Many of the older (nay, "crusty") CFIs I flew with did quite a bit of emergency drilling. In my primary training there was at least one "engine failure" every flight after the first few hours. It got to be a joke, but I got good at spotting cabbage and corn fields quickly and going through the loss of power motions. We did a lot of "power losses" on takeoff ("Where you landing if it fails now?", or a power cut at a reasonable safe altitude during takeoff) and some real, practice, aborted takeoffs. And we had the occasional accidental loose door, which was a good learning experience that it was not really an issue. (Grummans ain't got no doors) I think this kind of training is essential.
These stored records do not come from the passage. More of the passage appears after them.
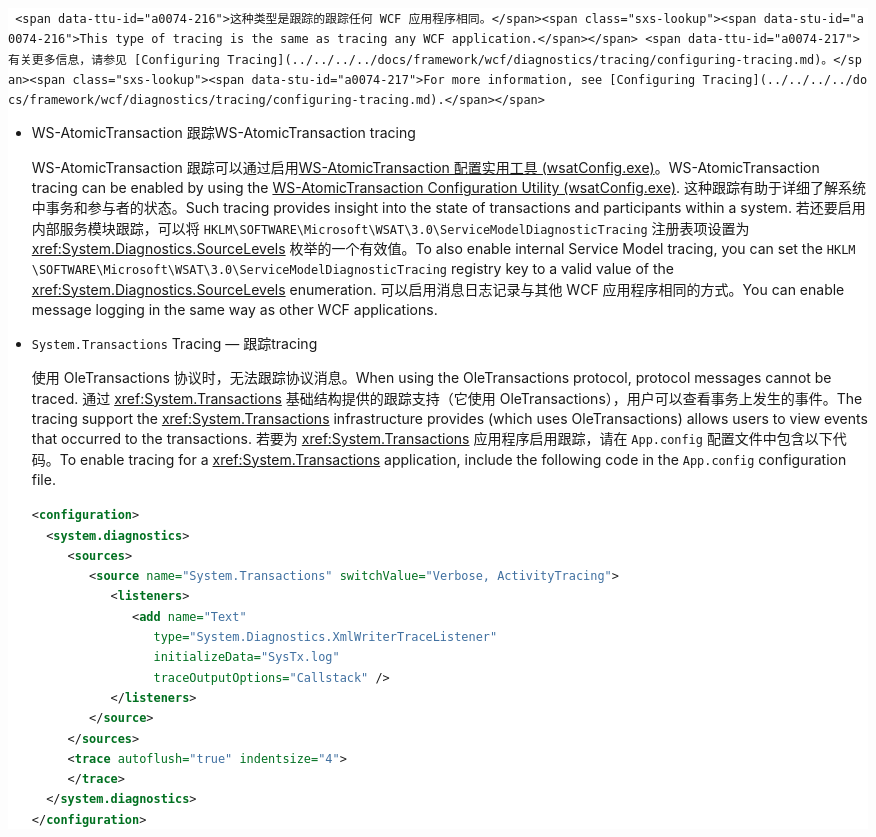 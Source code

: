      <span data-ttu-id="a0074-216">这种类型是跟踪的跟踪任何 WCF 应用程序相同。</span><span class="sxs-lookup"><span data-stu-id="a0074-216">This type of tracing is the same as tracing any WCF application.</span></span> <span data-ttu-id="a0074-217">有关更多信息，请参见 [Configuring Tracing](../../../../docs/framework/wcf/diagnostics/tracing/configuring-tracing.md)。</span><span class="sxs-lookup"><span data-stu-id="a0074-217">For more information, see [Configuring Tracing](../../../../docs/framework/wcf/diagnostics/tracing/configuring-tracing.md).</span></span>  
  
-   <span data-ttu-id="a0074-218">WS-AtomicTransaction 跟踪</span><span class="sxs-lookup"><span data-stu-id="a0074-218">WS-AtomicTransaction tracing</span></span>  
  
     <span data-ttu-id="a0074-219">WS-AtomicTransaction 跟踪可以通过启用[WS-AtomicTransaction 配置实用工具 (wsatConfig.exe)](../../../../docs/framework/wcf/ws-atomictransaction-configuration-utility-wsatconfig-exe.md)。</span><span class="sxs-lookup"><span data-stu-id="a0074-219">WS-AtomicTransaction tracing can be enabled by using the [WS-AtomicTransaction Configuration Utility (wsatConfig.exe)](../../../../docs/framework/wcf/ws-atomictransaction-configuration-utility-wsatconfig-exe.md).</span></span> <span data-ttu-id="a0074-220">这种跟踪有助于详细了解系统中事务和参与者的状态。</span><span class="sxs-lookup"><span data-stu-id="a0074-220">Such tracing provides insight into the state of transactions and participants within a system.</span></span> <span data-ttu-id="a0074-221">若还要启用内部服务模块跟踪，可以将 `HKLM\SOFTWARE\Microsoft\WSAT\3.0\ServiceModelDiagnosticTracing` 注册表项设置为 <xref:System.Diagnostics.SourceLevels> 枚举的一个有效值。</span><span class="sxs-lookup"><span data-stu-id="a0074-221">To also enable internal Service Model tracing, you can set the `HKLM\SOFTWARE\Microsoft\WSAT\3.0\ServiceModelDiagnosticTracing` registry key to a valid value of the <xref:System.Diagnostics.SourceLevels> enumeration.</span></span> <span data-ttu-id="a0074-222">可以启用消息日志记录与其他 WCF 应用程序相同的方式。</span><span class="sxs-lookup"><span data-stu-id="a0074-222">You can enable message logging in the same way as other WCF applications.</span></span>  
  
-   `System.Transactions` <span data-ttu-id="a0074-223">Tracing — 跟踪</span><span class="sxs-lookup"><span data-stu-id="a0074-223">tracing</span></span>  
  
     <span data-ttu-id="a0074-224">使用 OleTransactions 协议时，无法跟踪协议消息。</span><span class="sxs-lookup"><span data-stu-id="a0074-224">When using the OleTransactions protocol, protocol messages cannot be traced.</span></span> <span data-ttu-id="a0074-225">通过 <xref:System.Transactions> 基础结构提供的跟踪支持（它使用 OleTransactions），用户可以查看事务上发生的事件。</span><span class="sxs-lookup"><span data-stu-id="a0074-225">The tracing support the <xref:System.Transactions> infrastructure provides (which uses OleTransactions) allows users to view events that occurred to the transactions.</span></span> <span data-ttu-id="a0074-226">若要为 <xref:System.Transactions> 应用程序启用跟踪，请在 `App.config` 配置文件中包含以下代码。</span><span class="sxs-lookup"><span data-stu-id="a0074-226">To enable tracing for a <xref:System.Transactions> application, include the following code in the `App.config` configuration file.</span></span>  
  
    ```xml  
    <configuration>  
      <system.diagnostics>  
         <sources>  
            <source name="System.Transactions" switchValue="Verbose, ActivityTracing">  
               <listeners>  
                  <add name="Text"  
                     type="System.Diagnostics.XmlWriterTraceListener"  
                     initializeData="SysTx.log"  
                     traceOutputOptions="Callstack" />  
               </listeners>  
            </source>  
         </sources>  
         <trace autoflush="true" indentsize="4">  
         </trace>  
      </system.diagnostics>  
    </configuration>  
    ```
I think this training served me well in my two in-flight emergencies. One I related here, which involved a spinner failure. Main lesson: fly the airplane, just like I was trained. I had little time to troubleshoot in this case, as the plane was a handful with partial power and lots of vibration. I think I did manage to try the mags while looking for landing options. (It didn't help.) A shaking engine didn't sound like a fuel issue to me, so I didn't touch the fuel, but was prepared o shut it off if needed. I figured I'd swallowed a valve. The second in-flight emergency occurred with my CFII on board, a pilot who trained at the same time I did with the same crusty instructor. We had a complete loss of power returning from an IPC flight. We had the same thoughts simultaneously: trim to best glide, pick a landing spot (we agreed on an open field on the top of a hill within glide range) and then started through the power loss items. Nothing immediately helped, but about 30 seconds after completing the power loss items (mags, fuel tank, fuel pumps, carb heat), the engine roared back to life and we climbed to gain lots of altitude to nurse the plane back to home base, keeping a close tab on landing sites. No definitive cause of power loss was ever found: chalked up to possible carb ice. The main reason for a successful outcome was that we committed to an off-airport landing, safely controlled the aircraft, THEN started troubleshooting in a quick but systematic way. Worst case scenario: we land in the stupid field.
In our low-time pilot accident near our airport (also a likely carb icing encounter) the pilot, for reasons unknown, failed to control the aircraft after a power loss and spun it into an open field that could have been an option for off-airport landing. Everyone was mystified that it happened that way.